# RECORDS SUPPLIED

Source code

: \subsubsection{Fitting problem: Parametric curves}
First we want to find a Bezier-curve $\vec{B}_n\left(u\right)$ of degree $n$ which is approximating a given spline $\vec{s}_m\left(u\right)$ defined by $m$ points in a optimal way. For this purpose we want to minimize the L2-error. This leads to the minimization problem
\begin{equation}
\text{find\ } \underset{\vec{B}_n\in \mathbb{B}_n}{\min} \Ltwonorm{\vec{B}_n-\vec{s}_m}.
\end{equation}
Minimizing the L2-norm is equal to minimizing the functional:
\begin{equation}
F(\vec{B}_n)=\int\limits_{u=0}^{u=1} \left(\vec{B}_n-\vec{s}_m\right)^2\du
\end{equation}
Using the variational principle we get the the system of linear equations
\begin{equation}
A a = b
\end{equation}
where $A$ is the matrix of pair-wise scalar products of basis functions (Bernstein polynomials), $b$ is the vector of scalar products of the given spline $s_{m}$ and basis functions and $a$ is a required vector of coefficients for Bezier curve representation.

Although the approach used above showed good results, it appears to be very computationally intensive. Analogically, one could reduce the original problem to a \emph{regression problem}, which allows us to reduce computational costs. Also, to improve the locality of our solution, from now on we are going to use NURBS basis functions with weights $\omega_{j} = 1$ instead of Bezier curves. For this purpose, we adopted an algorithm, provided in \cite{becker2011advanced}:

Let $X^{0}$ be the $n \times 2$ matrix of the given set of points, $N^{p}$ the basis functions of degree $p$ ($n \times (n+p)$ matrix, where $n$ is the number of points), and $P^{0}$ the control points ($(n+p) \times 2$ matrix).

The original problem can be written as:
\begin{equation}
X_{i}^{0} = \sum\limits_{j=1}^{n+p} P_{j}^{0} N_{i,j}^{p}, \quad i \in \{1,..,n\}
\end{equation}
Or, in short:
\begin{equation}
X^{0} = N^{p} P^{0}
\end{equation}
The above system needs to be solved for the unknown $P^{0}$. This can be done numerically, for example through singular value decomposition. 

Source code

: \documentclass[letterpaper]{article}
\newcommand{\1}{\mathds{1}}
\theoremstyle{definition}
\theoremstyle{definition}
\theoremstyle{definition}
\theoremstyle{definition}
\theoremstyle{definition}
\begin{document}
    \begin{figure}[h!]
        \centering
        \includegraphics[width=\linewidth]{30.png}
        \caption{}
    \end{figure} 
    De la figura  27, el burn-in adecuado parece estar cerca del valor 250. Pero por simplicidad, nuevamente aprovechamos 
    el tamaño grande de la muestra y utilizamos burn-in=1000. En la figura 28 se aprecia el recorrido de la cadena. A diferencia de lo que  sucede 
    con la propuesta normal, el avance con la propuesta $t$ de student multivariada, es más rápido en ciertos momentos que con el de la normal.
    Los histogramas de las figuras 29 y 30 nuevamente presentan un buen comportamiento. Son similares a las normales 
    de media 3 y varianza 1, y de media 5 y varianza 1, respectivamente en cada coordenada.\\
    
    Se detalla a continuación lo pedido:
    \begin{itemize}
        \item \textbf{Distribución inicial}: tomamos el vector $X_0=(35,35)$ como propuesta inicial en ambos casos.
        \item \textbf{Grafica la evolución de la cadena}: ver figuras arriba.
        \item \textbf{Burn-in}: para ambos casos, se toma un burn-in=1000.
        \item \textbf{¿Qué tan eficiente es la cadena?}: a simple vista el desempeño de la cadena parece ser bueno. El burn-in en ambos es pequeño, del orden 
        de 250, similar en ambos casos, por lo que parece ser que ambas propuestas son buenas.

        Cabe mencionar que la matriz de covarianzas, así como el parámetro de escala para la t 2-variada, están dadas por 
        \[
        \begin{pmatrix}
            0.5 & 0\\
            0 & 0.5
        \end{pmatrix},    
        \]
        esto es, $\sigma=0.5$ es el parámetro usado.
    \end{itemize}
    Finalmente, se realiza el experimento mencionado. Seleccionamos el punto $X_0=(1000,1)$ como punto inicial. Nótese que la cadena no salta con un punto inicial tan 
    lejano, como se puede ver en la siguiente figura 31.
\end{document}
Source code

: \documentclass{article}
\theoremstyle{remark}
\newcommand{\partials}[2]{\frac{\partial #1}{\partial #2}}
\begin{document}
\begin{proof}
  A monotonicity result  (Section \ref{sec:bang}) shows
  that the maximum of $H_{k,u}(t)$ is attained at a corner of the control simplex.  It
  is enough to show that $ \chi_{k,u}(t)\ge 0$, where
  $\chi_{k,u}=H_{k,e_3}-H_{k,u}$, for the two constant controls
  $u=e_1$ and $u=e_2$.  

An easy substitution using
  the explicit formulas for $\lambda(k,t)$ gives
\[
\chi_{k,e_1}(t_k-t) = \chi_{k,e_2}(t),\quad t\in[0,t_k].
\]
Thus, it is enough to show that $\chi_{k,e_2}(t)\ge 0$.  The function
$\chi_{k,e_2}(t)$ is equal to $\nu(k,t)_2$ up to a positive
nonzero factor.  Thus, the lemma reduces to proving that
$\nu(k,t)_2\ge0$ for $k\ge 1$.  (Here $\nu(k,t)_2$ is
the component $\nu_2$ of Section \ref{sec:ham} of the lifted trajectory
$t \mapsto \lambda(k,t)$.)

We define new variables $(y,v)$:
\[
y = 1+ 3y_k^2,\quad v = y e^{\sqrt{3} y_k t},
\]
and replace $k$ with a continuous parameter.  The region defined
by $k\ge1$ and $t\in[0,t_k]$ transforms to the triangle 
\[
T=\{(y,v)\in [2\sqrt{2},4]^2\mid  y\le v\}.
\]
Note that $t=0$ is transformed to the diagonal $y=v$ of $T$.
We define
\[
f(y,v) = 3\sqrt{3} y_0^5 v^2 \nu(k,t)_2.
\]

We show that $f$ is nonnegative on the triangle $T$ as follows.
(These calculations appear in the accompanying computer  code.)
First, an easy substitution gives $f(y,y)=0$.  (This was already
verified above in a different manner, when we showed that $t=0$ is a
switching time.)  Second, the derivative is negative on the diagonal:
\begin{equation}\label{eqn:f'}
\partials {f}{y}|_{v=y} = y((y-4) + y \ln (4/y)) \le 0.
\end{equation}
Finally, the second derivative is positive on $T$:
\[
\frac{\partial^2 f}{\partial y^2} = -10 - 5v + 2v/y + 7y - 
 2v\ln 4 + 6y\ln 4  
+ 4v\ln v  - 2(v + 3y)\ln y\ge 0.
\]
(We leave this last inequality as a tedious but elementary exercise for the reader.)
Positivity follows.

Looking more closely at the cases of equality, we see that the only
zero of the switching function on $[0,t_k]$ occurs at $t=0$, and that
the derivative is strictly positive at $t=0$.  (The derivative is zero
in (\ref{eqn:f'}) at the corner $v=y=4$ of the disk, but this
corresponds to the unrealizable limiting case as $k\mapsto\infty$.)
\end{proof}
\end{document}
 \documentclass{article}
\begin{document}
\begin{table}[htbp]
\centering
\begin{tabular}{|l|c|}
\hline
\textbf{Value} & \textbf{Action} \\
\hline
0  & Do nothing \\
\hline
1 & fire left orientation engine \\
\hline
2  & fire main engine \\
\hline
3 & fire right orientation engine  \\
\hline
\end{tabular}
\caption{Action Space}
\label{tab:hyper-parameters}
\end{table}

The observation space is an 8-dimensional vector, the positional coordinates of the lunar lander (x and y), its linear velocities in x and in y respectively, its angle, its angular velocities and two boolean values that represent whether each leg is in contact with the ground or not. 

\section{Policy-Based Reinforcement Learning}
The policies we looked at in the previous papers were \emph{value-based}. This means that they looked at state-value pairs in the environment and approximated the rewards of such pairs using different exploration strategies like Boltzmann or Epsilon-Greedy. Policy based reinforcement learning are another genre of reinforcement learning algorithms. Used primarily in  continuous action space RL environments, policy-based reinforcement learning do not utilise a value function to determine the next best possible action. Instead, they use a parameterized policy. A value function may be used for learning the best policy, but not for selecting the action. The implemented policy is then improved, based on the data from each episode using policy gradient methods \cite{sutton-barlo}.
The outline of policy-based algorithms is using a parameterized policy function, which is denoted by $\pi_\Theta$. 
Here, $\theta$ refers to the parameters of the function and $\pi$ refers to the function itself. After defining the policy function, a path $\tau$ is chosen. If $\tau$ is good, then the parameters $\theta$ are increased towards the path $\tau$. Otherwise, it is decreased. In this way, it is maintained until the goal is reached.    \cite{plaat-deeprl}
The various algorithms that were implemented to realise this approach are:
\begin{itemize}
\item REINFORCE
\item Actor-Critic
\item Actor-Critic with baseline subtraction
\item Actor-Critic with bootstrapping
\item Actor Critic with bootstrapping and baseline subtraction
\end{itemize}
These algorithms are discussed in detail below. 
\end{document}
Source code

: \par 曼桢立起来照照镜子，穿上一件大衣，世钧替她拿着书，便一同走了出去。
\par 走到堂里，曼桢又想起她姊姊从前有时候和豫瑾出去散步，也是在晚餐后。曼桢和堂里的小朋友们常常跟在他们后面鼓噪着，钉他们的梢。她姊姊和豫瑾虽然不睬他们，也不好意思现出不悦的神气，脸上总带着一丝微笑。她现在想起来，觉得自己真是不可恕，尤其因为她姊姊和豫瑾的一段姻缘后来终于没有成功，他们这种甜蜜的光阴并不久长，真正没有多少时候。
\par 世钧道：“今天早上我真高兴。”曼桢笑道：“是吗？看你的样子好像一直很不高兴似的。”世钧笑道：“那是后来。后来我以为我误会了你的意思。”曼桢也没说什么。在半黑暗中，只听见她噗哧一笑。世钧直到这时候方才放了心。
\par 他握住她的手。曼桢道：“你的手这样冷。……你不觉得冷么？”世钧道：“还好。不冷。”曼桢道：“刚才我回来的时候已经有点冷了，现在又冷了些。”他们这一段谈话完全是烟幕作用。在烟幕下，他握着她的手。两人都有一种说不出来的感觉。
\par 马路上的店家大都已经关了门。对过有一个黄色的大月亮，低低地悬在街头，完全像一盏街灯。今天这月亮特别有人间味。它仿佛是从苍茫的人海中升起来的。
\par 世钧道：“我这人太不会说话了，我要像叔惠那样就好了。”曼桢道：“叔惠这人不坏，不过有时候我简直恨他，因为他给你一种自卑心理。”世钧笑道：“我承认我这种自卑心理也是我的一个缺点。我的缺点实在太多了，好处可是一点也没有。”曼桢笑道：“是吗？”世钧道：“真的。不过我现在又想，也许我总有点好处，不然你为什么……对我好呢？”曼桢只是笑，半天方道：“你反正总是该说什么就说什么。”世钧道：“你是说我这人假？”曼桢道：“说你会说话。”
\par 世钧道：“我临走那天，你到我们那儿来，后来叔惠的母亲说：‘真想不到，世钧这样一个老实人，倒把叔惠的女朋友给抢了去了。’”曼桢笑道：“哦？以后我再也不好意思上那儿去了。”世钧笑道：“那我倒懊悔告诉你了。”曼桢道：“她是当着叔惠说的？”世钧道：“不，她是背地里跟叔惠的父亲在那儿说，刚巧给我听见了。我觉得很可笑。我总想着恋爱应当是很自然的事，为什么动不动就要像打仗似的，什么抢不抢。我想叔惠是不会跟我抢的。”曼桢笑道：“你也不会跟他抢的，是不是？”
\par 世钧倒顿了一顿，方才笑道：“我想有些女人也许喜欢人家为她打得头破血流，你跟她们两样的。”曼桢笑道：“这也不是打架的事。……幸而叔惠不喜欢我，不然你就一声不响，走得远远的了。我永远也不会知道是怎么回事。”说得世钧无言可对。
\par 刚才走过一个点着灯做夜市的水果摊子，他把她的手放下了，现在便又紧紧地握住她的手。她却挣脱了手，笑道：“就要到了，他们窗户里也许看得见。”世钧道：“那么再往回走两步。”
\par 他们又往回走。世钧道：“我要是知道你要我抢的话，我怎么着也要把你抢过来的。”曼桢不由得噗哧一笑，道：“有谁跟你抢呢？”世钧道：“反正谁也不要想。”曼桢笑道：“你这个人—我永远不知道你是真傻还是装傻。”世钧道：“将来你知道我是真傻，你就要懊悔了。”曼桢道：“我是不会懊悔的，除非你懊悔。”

# WHAT TO WORK ON
Among the entries above, identify all lines with "derivative" and copy them.

# RESPONSE TO THIS EXERCISE
switching time.)  Second, the derivative is negative on the diagonal:
Finally, the second derivative is positive on $T$:
the derivative is strictly positive at $t=0$.  (The derivative is zero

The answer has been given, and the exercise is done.